Saved data entries

========

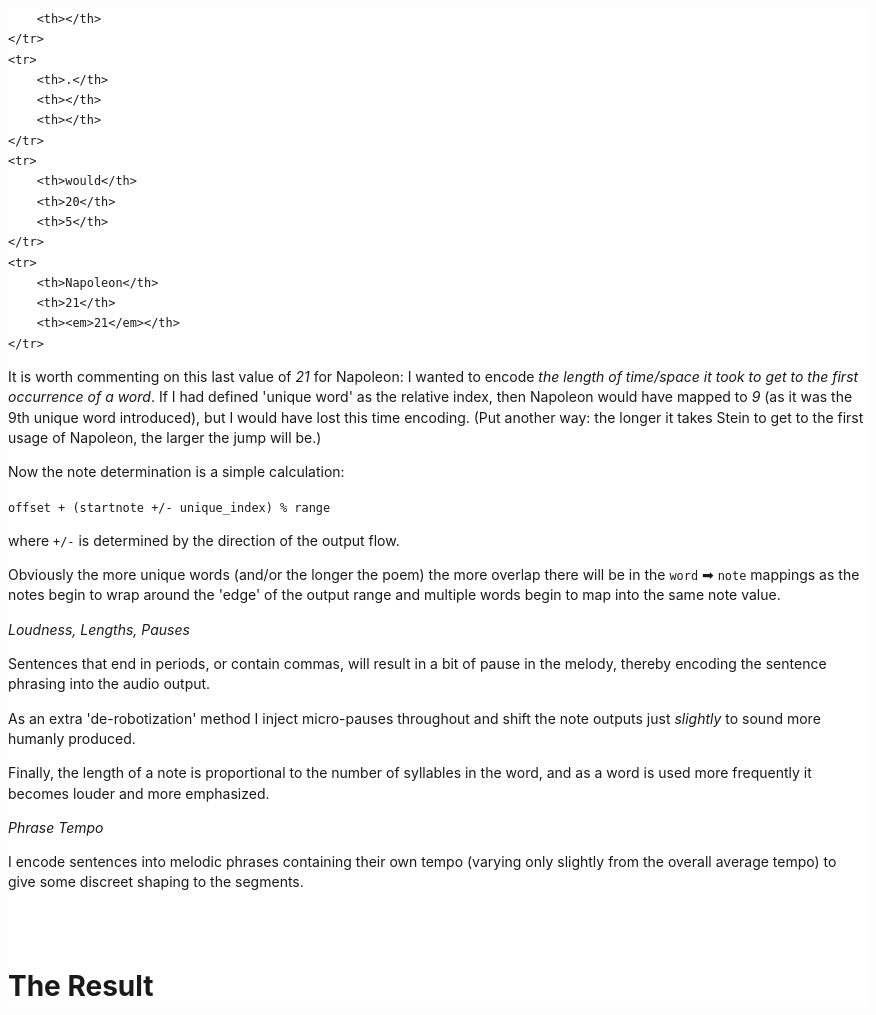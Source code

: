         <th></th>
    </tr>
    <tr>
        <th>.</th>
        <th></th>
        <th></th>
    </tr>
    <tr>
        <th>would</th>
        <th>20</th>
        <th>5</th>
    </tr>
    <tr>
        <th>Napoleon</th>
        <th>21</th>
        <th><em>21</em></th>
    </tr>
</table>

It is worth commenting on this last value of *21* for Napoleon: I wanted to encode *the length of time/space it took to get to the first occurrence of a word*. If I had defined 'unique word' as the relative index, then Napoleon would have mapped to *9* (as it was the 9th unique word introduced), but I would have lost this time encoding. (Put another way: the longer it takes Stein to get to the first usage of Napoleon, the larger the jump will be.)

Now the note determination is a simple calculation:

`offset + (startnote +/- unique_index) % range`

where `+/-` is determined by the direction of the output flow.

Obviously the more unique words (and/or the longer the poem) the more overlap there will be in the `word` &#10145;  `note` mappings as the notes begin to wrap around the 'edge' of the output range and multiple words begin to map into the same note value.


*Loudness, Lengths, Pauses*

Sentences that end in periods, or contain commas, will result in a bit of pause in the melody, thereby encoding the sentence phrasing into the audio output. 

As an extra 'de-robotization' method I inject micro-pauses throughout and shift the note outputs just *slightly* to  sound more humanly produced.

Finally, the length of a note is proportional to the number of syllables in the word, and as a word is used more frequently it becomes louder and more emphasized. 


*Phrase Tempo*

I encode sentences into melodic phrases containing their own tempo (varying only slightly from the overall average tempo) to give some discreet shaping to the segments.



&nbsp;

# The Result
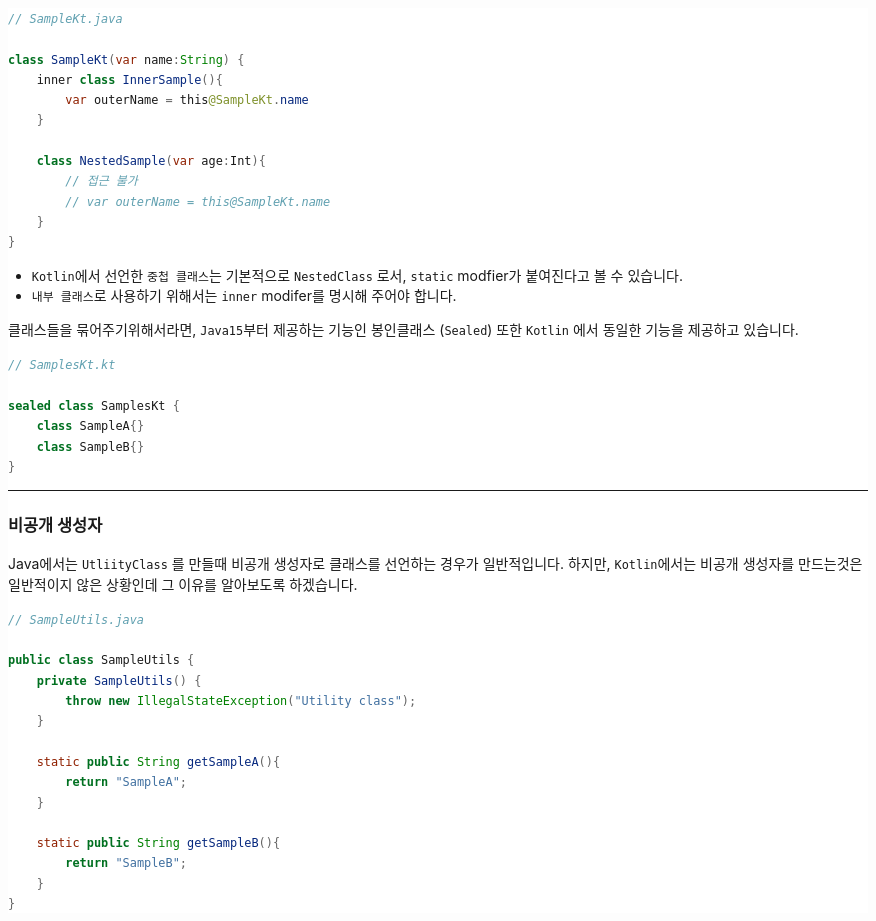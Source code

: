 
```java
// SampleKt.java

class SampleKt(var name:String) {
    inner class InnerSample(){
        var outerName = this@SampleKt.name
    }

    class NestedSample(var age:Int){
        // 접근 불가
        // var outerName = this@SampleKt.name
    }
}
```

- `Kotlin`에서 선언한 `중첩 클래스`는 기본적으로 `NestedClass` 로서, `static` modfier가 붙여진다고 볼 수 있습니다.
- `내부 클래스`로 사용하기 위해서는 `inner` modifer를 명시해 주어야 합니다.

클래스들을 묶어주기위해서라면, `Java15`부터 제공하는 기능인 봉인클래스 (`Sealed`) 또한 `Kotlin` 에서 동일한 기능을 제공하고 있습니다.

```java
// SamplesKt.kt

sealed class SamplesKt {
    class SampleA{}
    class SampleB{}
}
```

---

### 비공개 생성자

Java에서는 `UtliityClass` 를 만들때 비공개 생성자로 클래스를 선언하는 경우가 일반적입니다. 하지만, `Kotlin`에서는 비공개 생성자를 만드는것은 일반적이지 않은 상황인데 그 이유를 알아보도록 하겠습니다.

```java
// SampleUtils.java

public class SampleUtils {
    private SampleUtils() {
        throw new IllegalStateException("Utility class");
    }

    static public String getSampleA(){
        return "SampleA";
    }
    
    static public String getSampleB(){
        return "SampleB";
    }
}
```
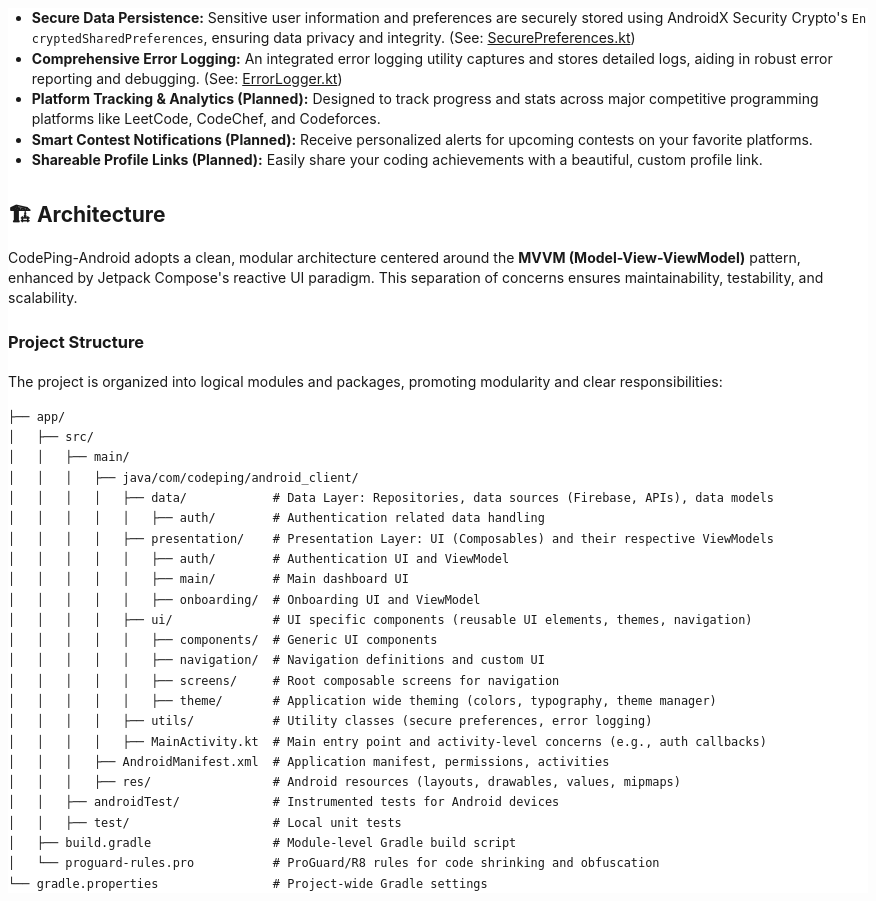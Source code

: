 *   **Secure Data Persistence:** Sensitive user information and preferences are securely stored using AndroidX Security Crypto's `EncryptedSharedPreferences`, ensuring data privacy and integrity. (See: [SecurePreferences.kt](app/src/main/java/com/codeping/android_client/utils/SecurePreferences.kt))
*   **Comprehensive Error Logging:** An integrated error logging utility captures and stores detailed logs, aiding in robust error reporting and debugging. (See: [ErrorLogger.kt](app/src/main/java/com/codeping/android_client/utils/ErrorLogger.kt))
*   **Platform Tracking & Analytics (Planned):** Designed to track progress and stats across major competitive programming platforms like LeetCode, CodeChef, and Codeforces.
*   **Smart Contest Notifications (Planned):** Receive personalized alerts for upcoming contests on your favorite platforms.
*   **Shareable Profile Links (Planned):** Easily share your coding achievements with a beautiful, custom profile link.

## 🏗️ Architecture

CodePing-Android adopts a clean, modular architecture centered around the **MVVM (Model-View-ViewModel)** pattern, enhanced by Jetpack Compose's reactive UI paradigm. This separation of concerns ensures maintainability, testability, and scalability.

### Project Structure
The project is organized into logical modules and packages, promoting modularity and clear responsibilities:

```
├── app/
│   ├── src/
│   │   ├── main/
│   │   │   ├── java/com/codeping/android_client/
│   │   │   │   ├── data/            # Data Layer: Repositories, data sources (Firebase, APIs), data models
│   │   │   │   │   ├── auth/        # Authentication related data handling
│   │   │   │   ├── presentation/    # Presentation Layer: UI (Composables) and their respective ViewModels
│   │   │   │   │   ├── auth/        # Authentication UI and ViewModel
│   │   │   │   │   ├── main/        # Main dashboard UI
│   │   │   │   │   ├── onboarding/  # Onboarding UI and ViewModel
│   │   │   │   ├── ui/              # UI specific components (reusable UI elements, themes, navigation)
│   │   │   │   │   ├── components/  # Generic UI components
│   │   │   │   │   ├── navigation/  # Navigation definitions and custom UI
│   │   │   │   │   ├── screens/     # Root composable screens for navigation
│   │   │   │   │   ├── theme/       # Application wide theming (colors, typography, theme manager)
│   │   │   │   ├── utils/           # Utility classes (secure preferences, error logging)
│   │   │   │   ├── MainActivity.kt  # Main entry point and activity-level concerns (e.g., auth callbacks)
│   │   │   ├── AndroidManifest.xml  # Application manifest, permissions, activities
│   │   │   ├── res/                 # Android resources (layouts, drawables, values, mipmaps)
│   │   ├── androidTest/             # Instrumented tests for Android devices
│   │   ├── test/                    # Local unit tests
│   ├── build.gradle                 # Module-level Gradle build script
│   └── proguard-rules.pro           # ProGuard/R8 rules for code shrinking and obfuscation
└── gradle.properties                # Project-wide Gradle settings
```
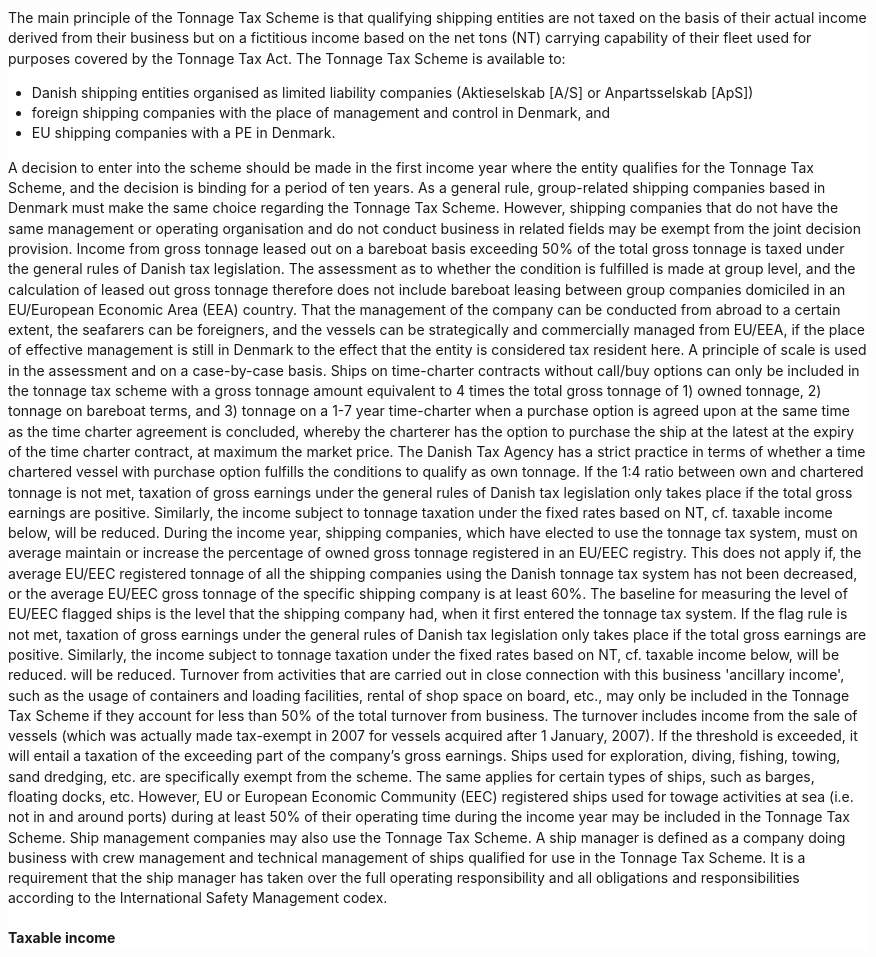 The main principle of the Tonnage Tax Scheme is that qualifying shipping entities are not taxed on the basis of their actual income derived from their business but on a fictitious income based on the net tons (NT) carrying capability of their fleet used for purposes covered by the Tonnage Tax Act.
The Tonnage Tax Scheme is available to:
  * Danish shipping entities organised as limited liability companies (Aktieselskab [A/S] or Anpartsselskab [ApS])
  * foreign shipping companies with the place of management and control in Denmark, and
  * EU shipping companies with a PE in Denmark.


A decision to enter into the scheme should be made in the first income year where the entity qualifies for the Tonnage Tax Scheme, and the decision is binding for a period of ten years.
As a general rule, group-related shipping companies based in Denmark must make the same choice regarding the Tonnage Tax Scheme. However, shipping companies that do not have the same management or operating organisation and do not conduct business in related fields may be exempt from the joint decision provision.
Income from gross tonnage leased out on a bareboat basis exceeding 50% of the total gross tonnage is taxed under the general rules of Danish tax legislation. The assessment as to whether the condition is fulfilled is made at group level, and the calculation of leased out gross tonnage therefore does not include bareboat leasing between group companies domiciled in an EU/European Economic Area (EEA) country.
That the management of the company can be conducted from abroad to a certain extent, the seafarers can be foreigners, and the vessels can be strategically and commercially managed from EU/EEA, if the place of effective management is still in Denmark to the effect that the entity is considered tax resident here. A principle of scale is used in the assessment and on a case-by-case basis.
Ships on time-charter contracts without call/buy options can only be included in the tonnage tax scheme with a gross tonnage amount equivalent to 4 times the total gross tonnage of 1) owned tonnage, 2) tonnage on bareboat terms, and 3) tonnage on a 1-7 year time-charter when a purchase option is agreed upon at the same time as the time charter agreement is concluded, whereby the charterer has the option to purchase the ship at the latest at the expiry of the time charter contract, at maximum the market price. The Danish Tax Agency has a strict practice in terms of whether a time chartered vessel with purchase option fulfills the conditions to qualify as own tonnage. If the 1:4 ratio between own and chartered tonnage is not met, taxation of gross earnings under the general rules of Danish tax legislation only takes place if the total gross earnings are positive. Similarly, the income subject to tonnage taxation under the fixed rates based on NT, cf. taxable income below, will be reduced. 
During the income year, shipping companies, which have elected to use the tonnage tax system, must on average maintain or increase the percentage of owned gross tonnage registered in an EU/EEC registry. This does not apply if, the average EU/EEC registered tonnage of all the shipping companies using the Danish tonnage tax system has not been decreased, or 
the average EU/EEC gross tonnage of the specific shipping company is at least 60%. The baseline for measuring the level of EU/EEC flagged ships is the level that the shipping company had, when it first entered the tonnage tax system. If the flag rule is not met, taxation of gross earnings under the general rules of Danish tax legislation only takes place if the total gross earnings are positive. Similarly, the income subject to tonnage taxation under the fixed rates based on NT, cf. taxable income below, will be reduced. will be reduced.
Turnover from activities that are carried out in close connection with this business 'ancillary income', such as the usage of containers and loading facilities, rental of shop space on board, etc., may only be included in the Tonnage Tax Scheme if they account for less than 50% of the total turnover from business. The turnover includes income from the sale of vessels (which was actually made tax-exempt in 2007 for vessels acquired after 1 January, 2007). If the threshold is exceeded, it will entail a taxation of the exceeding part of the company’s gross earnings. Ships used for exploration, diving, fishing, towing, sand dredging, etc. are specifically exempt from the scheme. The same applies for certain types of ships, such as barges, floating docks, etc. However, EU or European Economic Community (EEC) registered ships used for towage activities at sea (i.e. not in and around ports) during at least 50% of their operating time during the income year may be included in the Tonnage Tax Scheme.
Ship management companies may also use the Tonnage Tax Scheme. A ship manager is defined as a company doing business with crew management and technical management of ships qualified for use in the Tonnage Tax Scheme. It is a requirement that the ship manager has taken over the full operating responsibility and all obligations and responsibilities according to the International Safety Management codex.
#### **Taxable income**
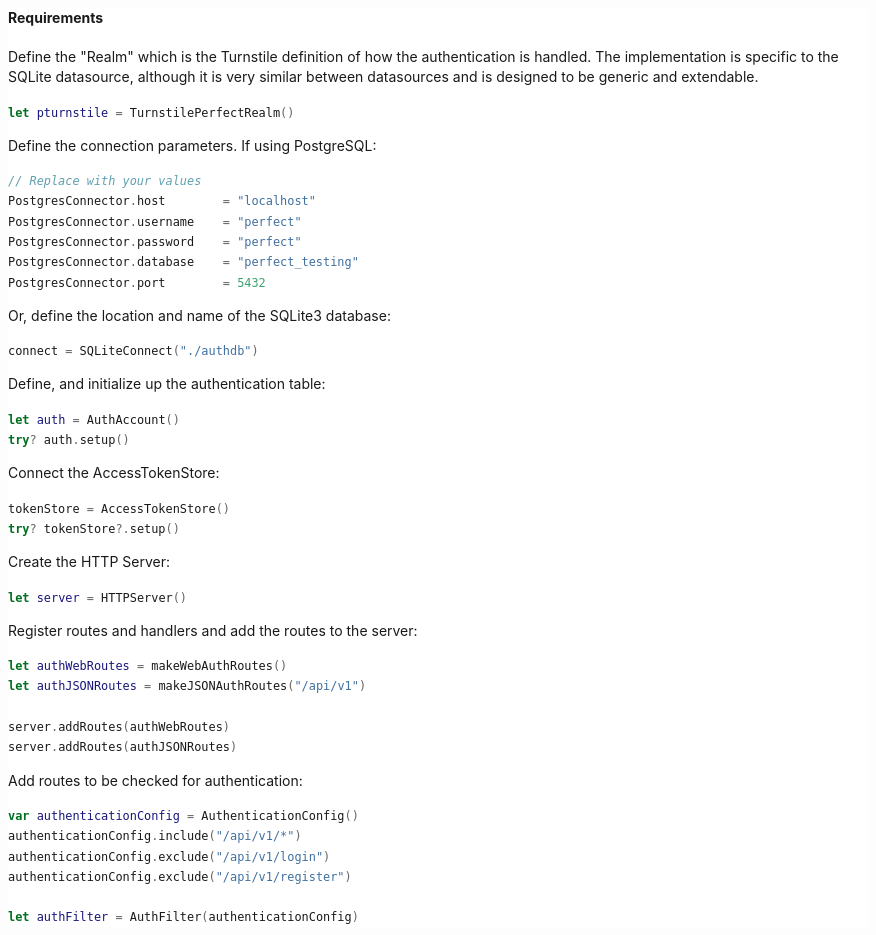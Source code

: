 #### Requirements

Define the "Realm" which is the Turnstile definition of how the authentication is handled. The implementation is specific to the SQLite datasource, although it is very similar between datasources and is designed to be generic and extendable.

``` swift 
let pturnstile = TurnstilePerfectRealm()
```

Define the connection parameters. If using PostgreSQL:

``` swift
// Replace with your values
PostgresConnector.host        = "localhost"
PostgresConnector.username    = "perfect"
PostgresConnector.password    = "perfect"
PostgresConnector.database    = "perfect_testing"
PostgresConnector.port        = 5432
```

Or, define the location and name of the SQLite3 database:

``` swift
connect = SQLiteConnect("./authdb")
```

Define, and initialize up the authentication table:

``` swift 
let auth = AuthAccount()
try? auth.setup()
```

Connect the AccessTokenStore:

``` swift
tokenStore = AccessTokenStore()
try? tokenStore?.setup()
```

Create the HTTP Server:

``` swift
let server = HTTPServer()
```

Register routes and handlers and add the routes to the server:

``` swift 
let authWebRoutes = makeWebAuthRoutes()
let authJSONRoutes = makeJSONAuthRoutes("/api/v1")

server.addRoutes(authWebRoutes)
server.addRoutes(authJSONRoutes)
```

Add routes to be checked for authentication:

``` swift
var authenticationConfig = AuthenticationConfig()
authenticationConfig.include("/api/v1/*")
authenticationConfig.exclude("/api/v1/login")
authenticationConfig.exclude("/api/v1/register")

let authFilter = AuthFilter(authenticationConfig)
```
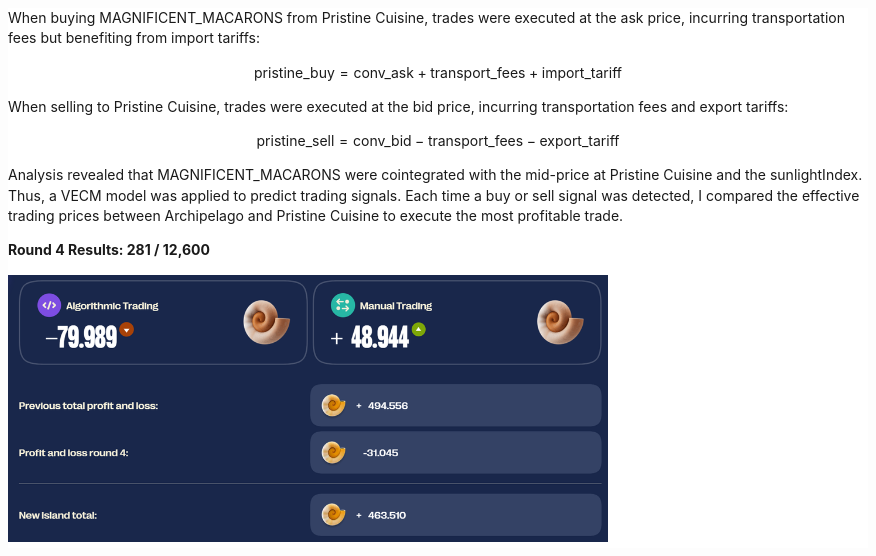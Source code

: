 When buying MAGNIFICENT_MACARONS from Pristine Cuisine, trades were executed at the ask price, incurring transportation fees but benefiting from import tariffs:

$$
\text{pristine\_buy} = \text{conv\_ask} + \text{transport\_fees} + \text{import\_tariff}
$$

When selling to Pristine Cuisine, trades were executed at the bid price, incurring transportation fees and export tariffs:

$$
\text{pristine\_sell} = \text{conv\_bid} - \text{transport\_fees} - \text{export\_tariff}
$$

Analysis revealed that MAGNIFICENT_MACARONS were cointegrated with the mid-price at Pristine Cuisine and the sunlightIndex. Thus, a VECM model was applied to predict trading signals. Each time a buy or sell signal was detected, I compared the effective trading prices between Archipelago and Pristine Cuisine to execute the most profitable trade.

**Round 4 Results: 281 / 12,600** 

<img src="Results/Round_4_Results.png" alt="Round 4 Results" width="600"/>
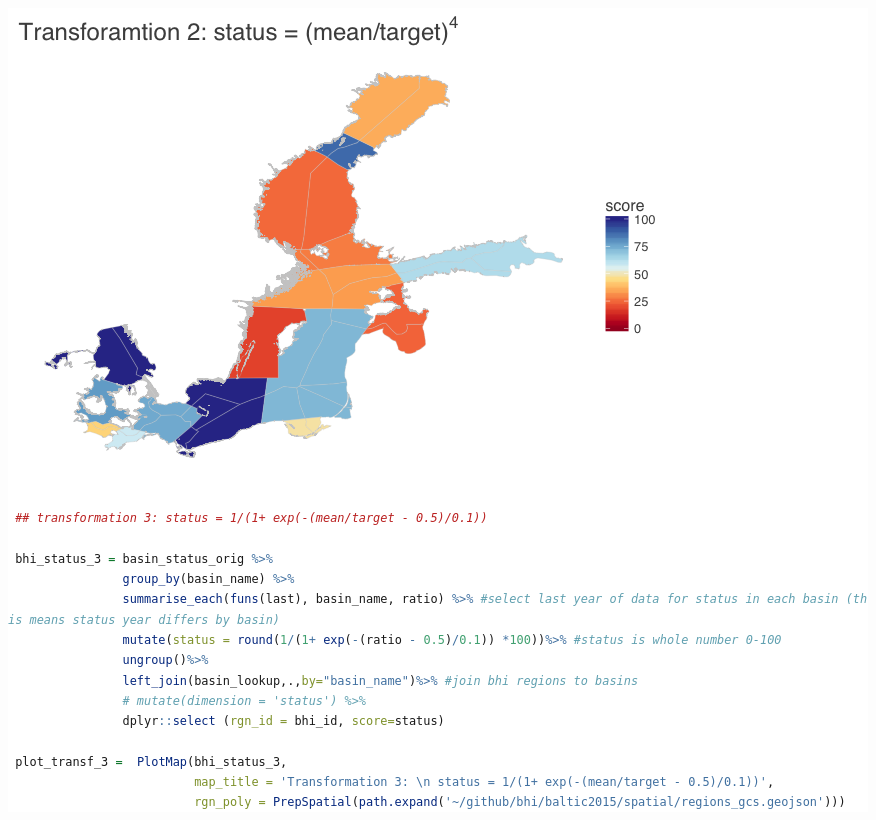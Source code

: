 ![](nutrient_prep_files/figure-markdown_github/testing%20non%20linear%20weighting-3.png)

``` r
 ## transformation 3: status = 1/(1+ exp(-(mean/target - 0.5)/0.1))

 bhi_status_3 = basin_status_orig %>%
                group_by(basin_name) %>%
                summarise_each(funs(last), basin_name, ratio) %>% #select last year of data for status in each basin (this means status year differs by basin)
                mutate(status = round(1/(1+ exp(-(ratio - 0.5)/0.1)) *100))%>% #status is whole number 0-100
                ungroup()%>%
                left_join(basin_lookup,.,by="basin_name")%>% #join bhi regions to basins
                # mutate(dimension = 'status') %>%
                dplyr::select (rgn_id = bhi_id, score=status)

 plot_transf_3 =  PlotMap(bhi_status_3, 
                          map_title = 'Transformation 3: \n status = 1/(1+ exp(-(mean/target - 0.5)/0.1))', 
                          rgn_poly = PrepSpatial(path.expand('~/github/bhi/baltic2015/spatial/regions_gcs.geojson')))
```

========

▸ **How to complete this task**
Within the data above, the lines from the one with "명시해 주어야 합니다." to the one with "### 비공개 생성자" must be repeated exactly; no other line belongs in the answer.

▸ **Response for this exercise**
- `내부 클래스`로 사용하기 위해서는 `inner` modifer를 명시해 주어야 합니다.

클래스들을 묶어주기위해서라면, `Java15`부터 제공하는 기능인 봉인클래스 (`Sealed`) 또한 `Kotlin` 에서 동일한 기능을 제공하고 있습니다.

```java
// SamplesKt.kt

sealed class SamplesKt {
    class SampleA{}
    class SampleB{}
}
```

---

### 비공개 생성자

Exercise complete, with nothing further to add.